第四幕、御三家の幕引
「もちろん、総二郎は納得の上だけれど……確かに、芙弓さんはそうでもないかもしれないな。本当にいいかい?」

「はい、構いません」


 笑顔のふーちゃんはしゃきっと答えた。ね、とお父さんに向かって念押しするあたり、ふーちゃんのお父さんはこのお見合いにあまり関与していなかったか、ふーちゃんの意志を尊重していたかだったんだろう。それにしては親同士が乗り気と聞いていた気がするけど。

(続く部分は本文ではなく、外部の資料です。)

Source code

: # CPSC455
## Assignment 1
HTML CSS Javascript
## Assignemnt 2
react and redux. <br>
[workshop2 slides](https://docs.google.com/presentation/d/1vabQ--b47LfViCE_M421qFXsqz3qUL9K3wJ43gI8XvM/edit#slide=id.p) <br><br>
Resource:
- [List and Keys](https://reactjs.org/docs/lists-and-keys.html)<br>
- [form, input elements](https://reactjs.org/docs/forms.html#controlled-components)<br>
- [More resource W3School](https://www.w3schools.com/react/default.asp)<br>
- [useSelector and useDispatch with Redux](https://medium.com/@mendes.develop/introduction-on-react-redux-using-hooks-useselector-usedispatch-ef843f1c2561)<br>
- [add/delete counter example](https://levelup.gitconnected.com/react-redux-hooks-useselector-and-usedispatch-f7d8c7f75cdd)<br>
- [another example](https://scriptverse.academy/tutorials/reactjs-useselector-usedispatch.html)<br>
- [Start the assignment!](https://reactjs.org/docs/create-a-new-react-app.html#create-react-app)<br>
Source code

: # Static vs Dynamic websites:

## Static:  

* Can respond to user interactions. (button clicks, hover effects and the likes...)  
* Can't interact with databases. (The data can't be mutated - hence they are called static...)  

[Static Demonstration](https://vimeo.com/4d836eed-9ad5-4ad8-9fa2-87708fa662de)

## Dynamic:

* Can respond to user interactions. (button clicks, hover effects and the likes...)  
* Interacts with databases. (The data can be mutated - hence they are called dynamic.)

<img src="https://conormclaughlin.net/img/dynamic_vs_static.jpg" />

 ただ、松隆くんとふーちゃんが、結婚か……。うーん、と私達の間では微妙な空気が流れる。政略結婚って本当にあるんだな、政略ってほどじゃないかもしれないけど親の言う相手って、しかもお互い別の好きな人いるわけだし、そんな結婚がこのご時世でありなのか……。そんな諸々の所感が多分四人の脳内でぐるぐる回っている。


「……総が、納得したんですか?」


 月影くんの口は少し重苦しい。やっぱり、月影くんはふーちゃんに片思いされていることに気付いているのでは……。お見合いぶち壊しはただの悪戯で張り切ってるのかと思ったけど、実はふーちゃんに気持ちが向き始めたから俄然(がぜん)勢いづいていただけだった、とか……。

 ふむ、と松隆くんのお父さんは腕を組んで考え込む素振りをみせた。その様子も、松隆くんによく似ている。


「納得もなにも、総二郎が言い出したことだからね……。あぁ、もしかして、勘違いしてるんじゃないかな」


 松隆くんが? 私達の仰天した顔のお陰か、松隆くんのお父さんが苦笑いと共に付け加えた。


「今回の件は、なかったことになったんだ。薄野さんには申し訳ないけどね」


 ……え?

「……え? つまり総と薄野──さんが付き合うわけじゃないんですか?」


 唖然とした桐椰くんが私達の心を代弁すれば、松隆くんのお父さんはすんなりと「ああ、そうだよ」と頷いた。


「私としては、本当に理想的なお嬢さんだったから、ぜひ総二郎のお嫁になってくれると嬉しかったんだけどね。当人同士が付き合いを望まないのだから仕方ない」


 えぇ……? だって親が乗り気だから、二人は乗り気じゃないけど断りきれないって話だったよね? 私達はなんのためにここに……?

 呆然と顔を見合わせる私達の前で、松隆くんのお父さんは「それにしても」と声を上げて笑った。